Task directions: All the entries need to be duplicated exactly, with the pictures omitted.

Record set:

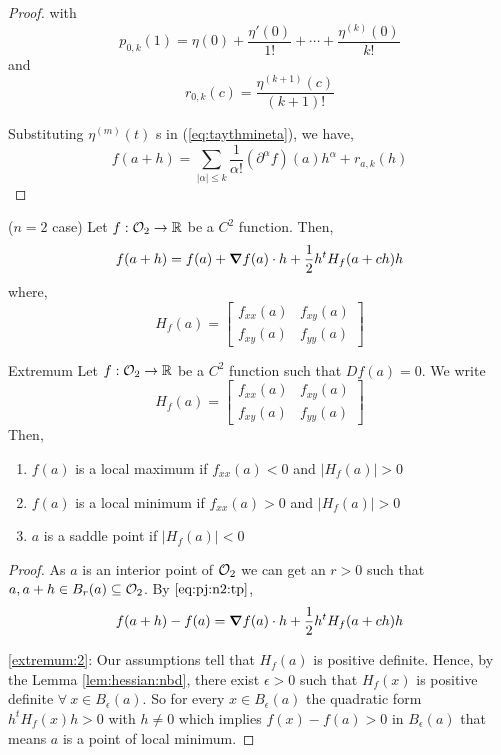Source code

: \documentclass[../Analysis-3.tex]{subfiles}
\begin{document}
\begin{proof}
  with \begin{equation}
    p_{0,k}(1) = \eta(0) + \frac{\eta '(0)}{1!} + \cdots + \frac{\eta^{(k)}(0)}{k!}
  \end{equation} and
  \begin{equation}
    r_{0,k} (c) = \frac{\eta^{(k+1)}(c)}{(k+1)!}
  \end{equation}

  Substituting $\eta^{(m)}(t)$ s in (\ref{eq:taythmineta}), we have,
  \[ f(a+h) = \sum_{| \alpha | \leq k } \frac{1}{\alpha !} ({\partial}^{\alpha} f ) (a) h^{\alpha} + r_{a,k} (h) \]
\end{proof}

\begin{noteBox}
  ($n=2$ case) Let $f : \mathcal{O}_{2} \to \mathbb{R}$ be a $C^2$ function. Then,
  \begin{equation}\label{eq:pj:n2:tp}
    f(a+h) = f(a) + \grad f(a)\cdot h + \frac{1}{2}h^t H_f(a+ch)h
  \end{equation} where,
  \[ H_f(a) = \begin{bmatrix}
      f_{xx}(a) & f_{xy}(a) \\
      f_{xy}(a) & f_{yy}(a)
    \end{bmatrix} \]
\end{noteBox}

\begin{Thm}{Extremum}{}
  Let $f : \mathcal{O}_{2} \to \mathbb{R}$ be a $C^2$ function such that $Df(a) = 0$. We write \[ H_f(a) =  \begin{bmatrix}
      f_{xx}(a) & f_{xy}(a) \\
      f_{xy}(a) & f_{yy}(a)
    \end{bmatrix} \]
  Then, \begin{enumerate}[label=(\roman*)]
    \item $f(a)$ is a local maximum if $f_{xx} (a) < 0$ and $|H_f(a)| > 0$
    \item $f(a)$ is a local minimum if $f_{xx} (a) > 0$ and $|H_f(a)| > 0$ \label{extremum:2}
    \item $a$ is a saddle point if $|H_f(a)| < 0$
  \end{enumerate}
\end{Thm}

\begin{proof}
  As $ a $ is an interior point of $ \mathcal{O}_{2} $ we can get an $ r > 0 $ such that $ a, a+h \in B_r(a) \subseteq \mathcal{O}_{2}$. By $\eqref{eq:pj:n2:tp}$, \[ f(a+h) - f(a) = \grad f(a) \cdot h + \frac{1}{2}h^t H_f(a+ch)h \]

  \ref{extremum:2}: Our assumptions tell that $H_f(a)$ is positive definite. Hence, by the Lemma \ref{lem:hessian:nbd}, there exist $ \epsilon > 0 $ such that $H_f(x)$ is positive definite $\forall\ x \in B_{\epsilon}(a)$. So for every $ x \in B_{\epsilon}(a) $ the quadratic form $ h^t H_f(x) h > 0 $ with $ h \neq 0 $ which implies $ f(x) - f(a) > 0 $ in $ B_{\epsilon}(a) $ that means $a$ is a point of local minimum.

\end{proof}
\end{document}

Finished task:
Source code

: \documentclass[../Analysis-3.tex]{subfiles}
\begin{document}
\begin{proof}
  with \begin{equation}
    p_{0,k}(1) = \eta(0) + \frac{\eta '(0)}{1!} + \cdots + \frac{\eta^{(k)}(0)}{k!}
  \end{equation} and
  \begin{equation}
    r_{0,k} (c) = \frac{\eta^{(k+1)}(c)}{(k+1)!}
  \end{equation}

  Substituting $\eta^{(m)}(t)$ s in (\ref{eq:taythmineta}), we have,
  \[ f(a+h) = \sum_{| \alpha | \leq k } \frac{1}{\alpha !} ({\partial}^{\alpha} f ) (a) h^{\alpha} + r_{a,k} (h) \]
\end{proof}

\begin{noteBox}
  ($n=2$ case) Let $f : \mathcal{O}_{2} \to \mathbb{R}$ be a $C^2$ function. Then,
  \begin{equation}\label{eq:pj:n2:tp}
    f(a+h) = f(a) + \grad f(a)\cdot h + \frac{1}{2}h^t H_f(a+ch)h
  \end{equation} where,
  \[ H_f(a) = \begin{bmatrix}
      f_{xx}(a) & f_{xy}(a) \\
      f_{xy}(a) & f_{yy}(a)
    \end{bmatrix} \]
\end{noteBox}

\begin{Thm}{Extremum}{}
  Let $f : \mathcal{O}_{2} \to \mathbb{R}$ be a $C^2$ function such that $Df(a) = 0$. We write \[ H_f(a) =  \begin{bmatrix}
      f_{xx}(a) & f_{xy}(a) \\
      f_{xy}(a) & f_{yy}(a)
    \end{bmatrix} \]
  Then, \begin{enumerate}[label=(\roman*)]
    \item $f(a)$ is a local maximum if $f_{xx} (a) < 0$ and $|H_f(a)| > 0$
    \item $f(a)$ is a local minimum if $f_{xx} (a) > 0$ and $|H_f(a)| > 0$ \label{extremum:2}
    \item $a$ is a saddle point if $|H_f(a)| < 0$
  \end{enumerate}
\end{Thm}

\begin{proof}
  As $ a $ is an interior point of $ \mathcal{O}_{2} $ we can get an $ r > 0 $ such that $ a, a+h \in B_r(a) \subseteq \mathcal{O}_{2}$. By $\eqref{eq:pj:n2:tp}$, \[ f(a+h) - f(a) = \grad f(a) \cdot h + \frac{1}{2}h^t H_f(a+ch)h \]

  \ref{extremum:2}: Our assumptions tell that $H_f(a)$ is positive definite. Hence, by the Lemma \ref{lem:hessian:nbd}, there exist $ \epsilon > 0 $ such that $H_f(x)$ is positive definite $\forall\ x \in B_{\epsilon}(a)$. So for every $ x \in B_{\epsilon}(a) $ the quadratic form $ h^t H_f(x) h > 0 $ with $ h \neq 0 $ which implies $ f(x) - f(a) > 0 $ in $ B_{\epsilon}(a) $ that means $a$ is a point of local minimum.

\end{proof}
\end{document}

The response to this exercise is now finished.